- _Available records_:
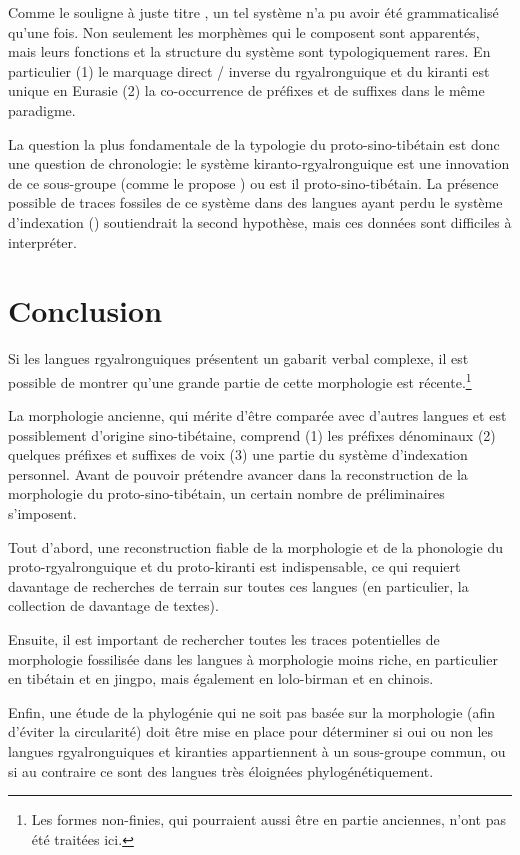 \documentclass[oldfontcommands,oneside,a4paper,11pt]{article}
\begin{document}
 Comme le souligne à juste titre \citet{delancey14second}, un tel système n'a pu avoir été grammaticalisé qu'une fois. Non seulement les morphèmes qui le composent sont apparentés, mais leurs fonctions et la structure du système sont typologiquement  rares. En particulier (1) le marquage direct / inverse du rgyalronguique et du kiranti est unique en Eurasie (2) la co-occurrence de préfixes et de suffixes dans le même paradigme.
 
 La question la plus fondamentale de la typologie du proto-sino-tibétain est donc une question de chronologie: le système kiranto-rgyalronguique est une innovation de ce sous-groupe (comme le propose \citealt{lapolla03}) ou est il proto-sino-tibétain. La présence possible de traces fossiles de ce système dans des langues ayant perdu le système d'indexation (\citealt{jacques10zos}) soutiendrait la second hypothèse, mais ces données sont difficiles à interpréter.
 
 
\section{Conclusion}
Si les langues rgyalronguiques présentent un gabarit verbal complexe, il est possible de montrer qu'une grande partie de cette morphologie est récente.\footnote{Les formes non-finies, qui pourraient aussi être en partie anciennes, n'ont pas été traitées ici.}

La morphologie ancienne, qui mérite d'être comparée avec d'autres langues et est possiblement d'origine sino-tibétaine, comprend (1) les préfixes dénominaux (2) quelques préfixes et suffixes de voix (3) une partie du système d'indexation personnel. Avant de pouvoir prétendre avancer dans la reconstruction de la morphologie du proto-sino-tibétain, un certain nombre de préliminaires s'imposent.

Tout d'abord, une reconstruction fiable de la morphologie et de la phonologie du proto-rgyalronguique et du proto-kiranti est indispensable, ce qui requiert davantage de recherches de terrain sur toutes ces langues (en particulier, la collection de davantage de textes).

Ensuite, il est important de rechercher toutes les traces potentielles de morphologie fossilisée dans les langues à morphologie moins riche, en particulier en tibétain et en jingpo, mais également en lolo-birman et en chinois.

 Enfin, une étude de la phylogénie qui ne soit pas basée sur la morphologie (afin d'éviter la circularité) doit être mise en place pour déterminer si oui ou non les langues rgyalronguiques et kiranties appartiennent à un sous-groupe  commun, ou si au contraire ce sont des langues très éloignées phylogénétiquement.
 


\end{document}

- _Task_: Restate the records above exactly, less any pictures.

- _Task response_:
 \documentclass[oldfontcommands,oneside,a4paper,11pt]{article}
\begin{document}
 Comme le souligne à juste titre \citet{delancey14second}, un tel système n'a pu avoir été grammaticalisé qu'une fois. Non seulement les morphèmes qui le composent sont apparentés, mais leurs fonctions et la structure du système sont typologiquement  rares. En particulier (1) le marquage direct / inverse du rgyalronguique et du kiranti est unique en Eurasie (2) la co-occurrence de préfixes et de suffixes dans le même paradigme.
 
 La question la plus fondamentale de la typologie du proto-sino-tibétain est donc une question de chronologie: le système kiranto-rgyalronguique est une innovation de ce sous-groupe (comme le propose \citealt{lapolla03}) ou est il proto-sino-tibétain. La présence possible de traces fossiles de ce système dans des langues ayant perdu le système d'indexation (\citealt{jacques10zos}) soutiendrait la second hypothèse, mais ces données sont difficiles à interpréter.
 
 
\section{Conclusion}
Si les langues rgyalronguiques présentent un gabarit verbal complexe, il est possible de montrer qu'une grande partie de cette morphologie est récente.\footnote{Les formes non-finies, qui pourraient aussi être en partie anciennes, n'ont pas été traitées ici.}

La morphologie ancienne, qui mérite d'être comparée avec d'autres langues et est possiblement d'origine sino-tibétaine, comprend (1) les préfixes dénominaux (2) quelques préfixes et suffixes de voix (3) une partie du système d'indexation personnel. Avant de pouvoir prétendre avancer dans la reconstruction de la morphologie du proto-sino-tibétain, un certain nombre de préliminaires s'imposent.

Tout d'abord, une reconstruction fiable de la morphologie et de la phonologie du proto-rgyalronguique et du proto-kiranti est indispensable, ce qui requiert davantage de recherches de terrain sur toutes ces langues (en particulier, la collection de davantage de textes).

Ensuite, il est important de rechercher toutes les traces potentielles de morphologie fossilisée dans les langues à morphologie moins riche, en particulier en tibétain et en jingpo, mais également en lolo-birman et en chinois.

 Enfin, une étude de la phylogénie qui ne soit pas basée sur la morphologie (afin d'éviter la circularité) doit être mise en place pour déterminer si oui ou non les langues rgyalronguiques et kiranties appartiennent à un sous-groupe  commun, ou si au contraire ce sont des langues très éloignées phylogénétiquement.
 


\end{document}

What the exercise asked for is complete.